It seems unbelievable to me, but it's been about three months since I wrote about the latest book I was reading, The Charnel Prince. I haven't been reading a ton since then or anything -- I've been basically stuck in the same book all this time.
So I'll bet you can guess how this review is generally going to go.
Part of my slog through The Blood Knight, book 3 of 4 in The Kingdom of Thorn and Bone, was no fault of the author's. I was reading the book right at the time I was needing to pack and move out of my old apartment. There wasn't as much time to read. But the book was also not interesting enough for me to want to make the time to read it. Of course, that continued even after I was moved and settled in at my new place -- the book just wasn't that interesting for me to want to pick it up again.
But finally I did, and now I'm done. I can at least report that it finally did start to pick up in the back half. But there was a lot of "damage" done in the front half that couldn't really be redeemed.
This book did a lot of treading water in the first half, with characters separated and sort of wandering around just to get to moments of realization that the reader has been suspecting for a while. There's a lot of reiteration of the same major points: "ooo, that guy sure is evil," "ooo, that monster sure is dangerous," and so forth. I suppose when you're reading one book spread out over three months, maybe a little repetition isn't all bad, but it's not exactly a page-turner either.
Finally, in the back half of the novel, things started to pull together. There was at last a couple big showdowns promised for some time, and some significant progress made for a couple of the characters. But I'm feeling there are a couple of ways you could look at the series overall right now, with one book to go, and either way, I think the series is one book too long.
In one sense, there was a whole lot of aimless meandering in books two and three. Perhaps the writer would argue that it was all material pertaining to the "hero's journey," forging our characters into who they must be for the final climax.
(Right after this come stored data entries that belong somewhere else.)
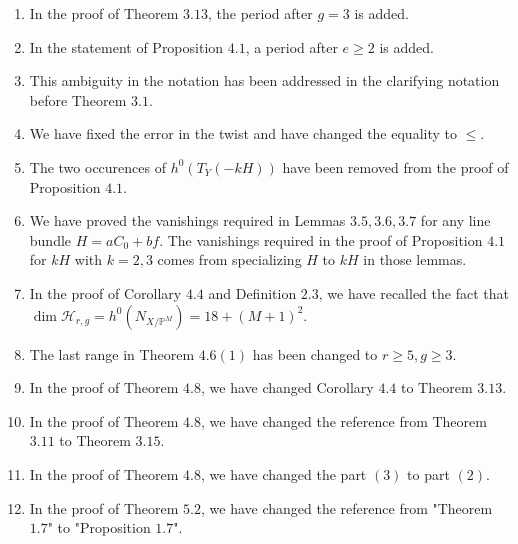 \documentclass[11pt,twoside]{amsart}
\theoremstyle{plain}
\numberwithin{equation}{section}
\theoremstyle{definition}
\begin{document}
\begin{enumerate}
\item[$(31)$] In the proof of Theorem $3.13$, the period after $g = 3$ is added.

\item[$(32)$] In the statement of Proposition $4.1$, a period after $e \geq 2$ is added.

\item[$(33)$] This ambiguity in the notation has been addressed in the clarifying notation before Theorem $3.1$.

\item[$(34)$] We have fixed the error in the twist and have changed the equality to $\leq$.

\item[$(35)$] The two occurences of $h^0(T_Y(-kH))$ have been removed from the proof of Proposition $4.1$.

\item[$(36)$] We have proved the vanishings required in Lemmas $3.5, 3.6, 3.7$ for any line bundle $H = aC_0+bf$. The vanishings required in the proof of Proposition $4.1$ for $kH$ with $k = 2, 3$ comes from specializing $H$ to $kH$ in those lemmas.


\item[$(37)$] In the proof of Corollary $4.4$ and Definition $2.3$, we have recalled the fact that $\operatorname{dim}\mathcal{H}_{r,g} = h^0(N_{X/\mathbb{P}^M}) =  18+(M+1)^2$.

\item[$(38)$] The last range in Theorem $4.6 (1)$ has been changed to $r \geq 5, g \geq 3$. 

\item[$(39)$] In the proof of Theorem $4.8$, we have changed Corollary $4.4$ to Theorem $3.13$.

\item[$(40)$] In the proof of Theorem $4.8$, we have changed the reference from Theorem $3.11$ to Theorem $3.15$. 

\item[$(41)$] In the proof of Theorem $4.8$, we have changed the part $(3)$ to part $(2)$.

\item[$(42)$] In the proof of Theorem $5.2$, we have changed the reference from "Theorem $1.7$" to "Proposition $1.7$".


\end{enumerate}
\end{document}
And I subscribe to that. You have to if you read fantasy, because that's the model most of the time. But I truly don't think it needed to take so long. I think the "good parts," if you will, of books two and three could have been put together with judicious editing, resulting in a tight and exciting single book to sit at the middle of a trilogy.
Or, alternatively, you could look at where things ended up here in the actual book three as written. As I said, there were some pretty big climaxes. It's just that at the end of it all, two major villains both manage to sort of "slip away," each having acquired something that will give them more power with which to challenge the heroes in the final book. Ultimately, neither ending felt quite big enough to have been "the end of the series," but at the same time, it also felt like the way they "just managed to escape" was an unnecessary cheat. Another way you could look at the series would be to say that maybe whatever big things the writer still has in store for the Real Ending, he could have just lifted them to place here, adding maybe another 100 pages or so to this book and building it up for a proper climax.
Either way, this four book series feels like it should have been a three book series.
Am I continuing on, despite the lesson one would hope I got from reading that horrible four book David and Leigh Eddings series? Well, simply, yes. Even though I'd probably be generous to rate this particular book at better than a D, I still feel like the series has the potential for a strong finish.
But I've decided on an interlude, and plan to read one other book next. I hope it will get me more back into the habit of reading regularly. We'll see.